No, obviously she was getting abuse because she was a match official, but the nature of the abuse was based on her gender. It's not just officials who get comments - I'd say a lot of us have seen female stewards get lewd comments too.
So the players didn't deserve to be sent off? Which game was this, can't remember off the top of my head. What year?
There's complaints about Alan Kelly pretty much every time he refs ours games (although I'd imagine that's not unique to us). He has never shown any sort of favoritism in games I've been at and has regularly been accused of the opposite.
I don't think it matters a tap who refs tonight tbh unless he's gonna play in central mid for us.
I do think it would make more sense to avoid this situation though for the refs, clubs and the league
I'm out of this debate after this*, but just wanted to say that although I'm not that surprised, there's still a bit of me finds it hard to believe that some people can't see how shouting unnecessary unpleasant things at women - by a bunch of men - is ok in any circumstances. I wuold have thought that our default position would be to assume they won't like it, rather than "they can take it"; or "they'll have to take it if they want to take part" or "they'd say something if it was bothering them" or whatever.
From The FCF on the nastier sort of "banter": http://thefcf.co.uk/2012/03/01/stop-banter/14866/
"“Banter” is increasingly being used as a cloak for the resurgence of all manner of irrational bile. Though briefly cowed by the “forces of political correctness”, that devastating and irrational conspiracy devoted to the heretical notion that perhaps it isn’t okay to be an unspeakable phuqwit to foreigners, women, gays, and anybody else that can be frantically found to answer for your own shuddering inadequacy..."
*Not true.
I don't see how that's relevant, even if its true, which I'm not conceding.

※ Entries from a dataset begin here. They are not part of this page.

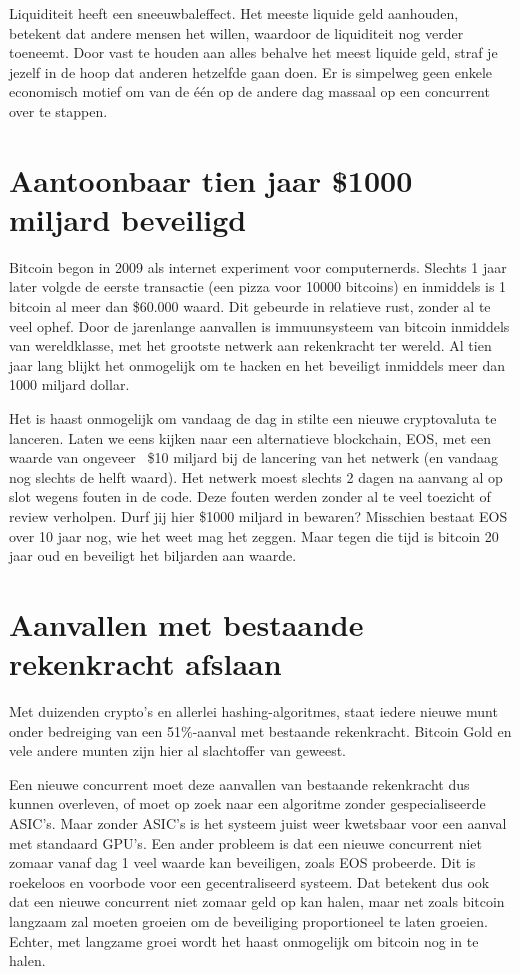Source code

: Liquiditeit heeft een sneeuwbaleffect. Het meeste liquide geld aanhouden, betekent dat andere mensen het willen, waardoor de liquiditeit nog verder toeneemt. Door vast te houden aan alles behalve het meest liquide geld, straf je jezelf in de hoop dat anderen hetzelfde gaan doen. Er is simpelweg geen enkele economisch motief om van de één op de andere dag massaal op een concurrent over te stappen.

\section{Aantoonbaar tien jaar \$1000 miljard beveiligd}

Bitcoin begon in 2009 als internet experiment voor computernerds. Slechts 1 jaar later volgde de eerste transactie (een pizza voor 10000 bitcoins) en inmiddels is 1 bitcoin al meer dan \$60.000 waard. Dit gebeurde in relatieve rust, zonder al te veel ophef. Door de jarenlange aanvallen is immuunsysteem van bitcoin inmiddels van wereldklasse, met het grootste netwerk aan rekenkracht ter wereld. Al tien jaar lang blijkt het onmogelijk om te hacken en het beveiligt inmiddels meer dan 1000 miljard dollar.

Het is haast onmogelijk om vandaag de dag in stilte een nieuwe cryptovaluta te lanceren. Laten we eens kijken naar een alternatieve blockchain, EOS, met een waarde van ongeveer ~\$10 miljard bij de lancering van het netwerk (en vandaag nog slechts de helft waard). Het netwerk moest slechts 2 dagen na aanvang al op slot wegens fouten in de code. Deze fouten werden zonder al te veel toezicht of review verholpen. Durf jij hier \$1000 miljard in bewaren? Misschien bestaat EOS over 10 jaar nog, wie het weet mag het zeggen. Maar tegen die tijd is bitcoin 20 jaar oud en beveiligt het biljarden aan waarde.  

\section{Aanvallen met bestaande rekenkracht afslaan}

Met duizenden crypto's en allerlei hashing-algoritmes, staat iedere nieuwe munt onder bedreiging van een 51\%-aanval met bestaande rekenkracht. Bitcoin Gold en vele andere munten zijn hier al slachtoffer van geweest.

Een nieuwe concurrent moet deze aanvallen van bestaande rekenkracht dus kunnen overleven, of moet op zoek naar een algoritme zonder gespecialiseerde ASIC's. Maar zonder ASIC's is het systeem juist weer kwetsbaar voor een aanval met standaard GPU's. Een ander probleem is dat een nieuwe concurrent niet zomaar vanaf dag 1 veel waarde kan beveiligen, zoals EOS probeerde. Dit is roekeloos en voorbode voor een gecentraliseerd systeem. Dat betekent dus ook dat een nieuwe concurrent niet zomaar geld op kan halen, maar net zoals bitcoin langzaam zal moeten groeien om de beveiliging proportioneel te laten groeien. Echter, met langzame groei wordt het haast onmogelijk om bitcoin nog in te halen. 

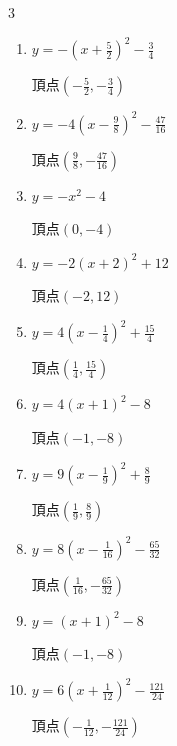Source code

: \begin{multicols}{3}
\begin{enumerate}
        $\displaystyle 頂点\left( \frac{1}{2} , 7 \right)$

  \item $\displaystyle y=-\left( x+\frac{5}{2}\right)^{2}-\frac{3}{4}$

        $\displaystyle 頂点\left( -\frac{5}{2} , -\frac{3}{4} \right)$

  \item $\displaystyle y=-4\left( x-\frac{9}{8}\right)^{2}-\frac{47}{16}$

        $\displaystyle 頂点\left( \frac{9}{8} , -\frac{47}{16} \right)$

  \item $\displaystyle y=-x^{2}-4$

        $\displaystyle 頂点\left( 0 , -4 \right)$

  \item $\displaystyle y=-2\left( x+2\right)^{2}+12$

        $\displaystyle 頂点\left( -2 , 12 \right)$

  \item $\displaystyle y=4\left( x-\frac{1}{4}\right)^{2}+\frac{15}{4}$

        $\displaystyle 頂点\left( \frac{1}{4} , \frac{15}{4} \right)$

  \item $\displaystyle y=4\left( x+1\right)^{2}-8$

        $\displaystyle 頂点\left( -1 , -8 \right)$

  \item $\displaystyle y=9\left( x-\frac{1}{9}\right)^{2}+\frac{8}{9}$

        $\displaystyle 頂点\left( \frac{1}{9} , \frac{8}{9} \right)$

  \item $\displaystyle y=8\left( x-\frac{1}{16}\right)^{2}-\frac{65}{32}$

        $\displaystyle 頂点\left( \frac{1}{16} , -\frac{65}{32} \right)$

  \item $\displaystyle y=\left( x+1\right)^{2}-8$

        $\displaystyle 頂点\left( -1 , -8 \right)$

\columnbreak %

  \item $\displaystyle y=6\left( x+\frac{1}{12}\right)^{2}-\frac{121}{24}$

        $\displaystyle 頂点\left( -\frac{1}{12} , -\frac{121}{24} \right)$


\end{enumerate}
\end{multicols}
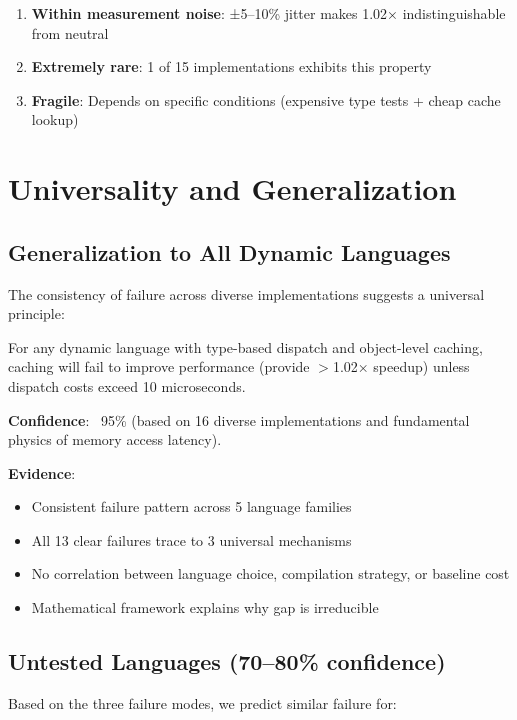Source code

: \documentclass[sigplan,final]{acmart}
\begin{document}
\begin{enumerate}
  \item \textbf{Within measurement noise}: ±5--10\% jitter makes 1.02× indistinguishable from neutral
  \item \textbf{Extremely rare}: 1 of 15 implementations exhibits this property
  \item \textbf{Fragile}: Depends on specific conditions (expensive type tests + cheap cache lookup)
\end{enumerate}

\section{Universality and Generalization}

\subsection{Generalization to All Dynamic Languages}

The consistency of failure across diverse implementations suggests a universal principle:

\begin{theorem}
For any dynamic language with type-based dispatch and object-level caching, caching will fail
to improve performance (provide $>$1.02× speedup) unless dispatch costs exceed 10 microseconds.
\end{theorem}

\textbf{Confidence}: ~95\% (based on 16 diverse implementations and fundamental physics of memory
access latency).

\textbf{Evidence}:
\begin{itemize}
  \item Consistent failure pattern across 5 language families
  \item All 13 clear failures trace to 3 universal mechanisms
  \item No correlation between language choice, compilation strategy, or baseline cost
  \item Mathematical framework explains why gap is irreducible
\end{itemize}

\subsection{Untested Languages (70--80\% confidence)}

Based on the three failure modes, we predict similar failure for:
\end{document}
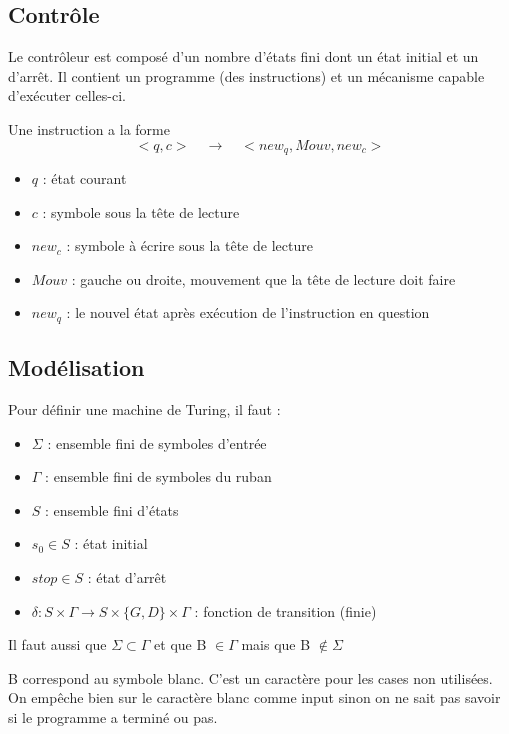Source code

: \subsection{Contrôle}
\label{ssub:contr_le}
Le contrôleur est composé d'un nombre d'états fini dont un état initial et un
d'arrêt. Il contient un programme (des instructions) et un mécanisme capable d'exécuter celles-ci.

\begin{mydef} Une instruction a la forme
	$$<q,c> \quad \rightarrow \quad <new_q, Mouv, new_c>$$
	\begin{itemize}
		\item $q$ : état courant
		\item $c$ : symbole sous la tête de lecture
		\item $new_c$ : symbole à écrire sous la tête de lecture
		\item $Mouv$ : gauche ou droite, mouvement que la tête de lecture doit faire
		\item $new_q$ : le nouvel état après exécution de l'instruction en question
	\end{itemize}
\end{mydef}


\subsection{Modélisation}
Pour définir une machine de Turing, il faut :
\begin{itemize}
	\item $\Sigma$ : ensemble fini de symboles d'entrée
	\item $\Gamma$ : ensemble fini de symboles du ruban
	\item $S$ : ensemble fini d'états
	\item $s_0 \in S$ : état initial
	\item $stop \in S$ : état d'arrêt
	\item $\delta : S \times \Gamma \rightarrow S \times \{G,D\}
	\times \Gamma$ : fonction de transition (finie)
\end{itemize}
Il faut aussi que $\Sigma \subset \Gamma$ et que B $\in \Gamma$ mais que B
$\notin \Sigma$

\begin{mydef}
		B correspond au symbole blanc. C'est un caractère pour les cases non utilisées. On empêche bien sur le caractère blanc comme input sinon on ne sait pas savoir si le programme a terminé ou pas.
\end{mydef}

The point is that a woman, already in a tiny minority in the football environment she is in, is taking abuse based on her gender. Gendered abuse has a long history, so it carries a weight that the "normal" abuse meted out to men at football doesn't carry. Gendered abuse is not dissimilar to racist abuse in that sense. And the fact that some of the abuse aimed at women clearly has a sexual content makes it all the worse.
Your point seems to be "everyone gets abuse, and all forms of abuse are equally wrong". That's a point of view, but I don't agree. Some forms of abuse are worse than others.
Nice bit of impartial play by the linesman in Cork just there!
that red card blew any suggestion of a Bias ref out of the water
I thought he had a very good game apart from the sending off.
The sending off I'm not sure about, it certainly looked harsh from some of the replays, but they're were one or two angles where it looked very dangerous so I can see how the decision was made.
How convenient that there was a female Linesperson in Athlone tonight...I gave her so much abuse just for being a woman. It was great craic.
OMG! Criticism on the basis of decisions made?
Fans will always disagree with officials, rightly or (sometimes) wrongly.
Haranguing the officials for their decisions has been a tradition in football since referees were invented (referees in football are first described by Richard Mulcaster in 1581. In his description of "foteball" he advocates the use of a "judge over the parties").
His idea was so good it took nearly 300 years before it was implemented, for a match in 1842.
Fourth Officials are the only ones who (almost) never get taunts, jibes or sneers. If/when the end-linesmen are finally properly introduced, they too will be abused.
The only officials who will ever be immune will be the electronic review officials - the TV umpire/video Official, whatever they will call them, who are never seen.
Is Mark Gavin shorter than Martin Moloney - or is that an offensive question?